Usted está aquí: domingo 14 de agosto de 2005 Opinión Un disparo en la noche

Bárbara Jacobs

Un disparo en la noche

Soñé que mamá y yo vivíamos en Madrid, en el tercero y últi- mo piso de un edificio no muy amplio que se encontraba en una esquina del centro de la ciudad. La recámara que compartíamos ocupaba el fondo del reducido departamento y tenía de especial que, en vez de que el extremo en que se encontraban las dos calles a las que daba fuera un ángulo recto consistía en una curva. A pesar de estar rodeada por una ventana, igualmente curva en su esquina, y contar con vista a ambas calles, nuestro dormitorio era más bien oscuro. Es cierto tanto que mamá estaba enferma y prefería no descorrer las cortinas, como que en la época en la que se sitúan los hechos, finales de los años 40, el país sufría las consecuencias de haber pasado por dos guerras, una civil y la otra mundial, y por consiguiente inclusive en la capital había cortes de luz a cada rato, lo que explicaba la parte física del frío y la penumbra en los que vivíamos.

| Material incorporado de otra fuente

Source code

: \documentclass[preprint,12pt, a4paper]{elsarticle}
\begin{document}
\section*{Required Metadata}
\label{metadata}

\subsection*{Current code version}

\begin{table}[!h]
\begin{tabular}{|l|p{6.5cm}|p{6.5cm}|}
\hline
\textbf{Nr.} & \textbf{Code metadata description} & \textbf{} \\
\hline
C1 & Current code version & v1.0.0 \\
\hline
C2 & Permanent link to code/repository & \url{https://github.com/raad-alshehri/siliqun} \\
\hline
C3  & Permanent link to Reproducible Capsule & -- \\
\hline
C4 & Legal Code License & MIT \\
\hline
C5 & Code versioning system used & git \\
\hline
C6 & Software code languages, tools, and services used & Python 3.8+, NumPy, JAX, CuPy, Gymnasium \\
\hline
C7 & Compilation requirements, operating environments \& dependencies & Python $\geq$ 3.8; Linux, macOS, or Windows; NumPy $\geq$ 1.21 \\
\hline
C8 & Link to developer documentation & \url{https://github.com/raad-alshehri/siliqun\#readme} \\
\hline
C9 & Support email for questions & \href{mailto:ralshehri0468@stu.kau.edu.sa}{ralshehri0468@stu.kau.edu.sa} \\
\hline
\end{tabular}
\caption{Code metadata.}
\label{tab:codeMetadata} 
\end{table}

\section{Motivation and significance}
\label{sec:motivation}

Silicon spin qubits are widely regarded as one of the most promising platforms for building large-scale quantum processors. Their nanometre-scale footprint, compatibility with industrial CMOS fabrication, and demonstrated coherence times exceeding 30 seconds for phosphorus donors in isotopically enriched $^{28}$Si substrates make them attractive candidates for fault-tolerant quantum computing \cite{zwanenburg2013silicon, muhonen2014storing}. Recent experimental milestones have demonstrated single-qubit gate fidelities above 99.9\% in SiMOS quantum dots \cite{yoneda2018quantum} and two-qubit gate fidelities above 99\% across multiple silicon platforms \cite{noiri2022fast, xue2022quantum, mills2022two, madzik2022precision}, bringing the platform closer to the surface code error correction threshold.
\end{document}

Esa noche de otoño estábamos recostadas platicando mientras daban las 10 y oíamos por radio el segundo noticiero oficial del día, cuando mamá recordó que el pan se nos había terminado. Aunque la calle que conducía a la panadería era empinada, estrecha y aún más oscura que nuestra recámara, me animé a bajar a comprar el pan con un boleto de racionamiento. Sentí aprehensión al dejar sola, con una luz menos que tenue, a mamá; pero la perspectiva de cenar con pan me dio valor. Así, acompañada por el sonido de mis pasos, descendía, las manos en los bolsillos del abrigo, cuando oí voces de hombres discutiendo con evidente violencia. A pesar de que de pronto un disparo terminó con la discusión, oírlo aumentó mi miedo y aceleró mis pasos.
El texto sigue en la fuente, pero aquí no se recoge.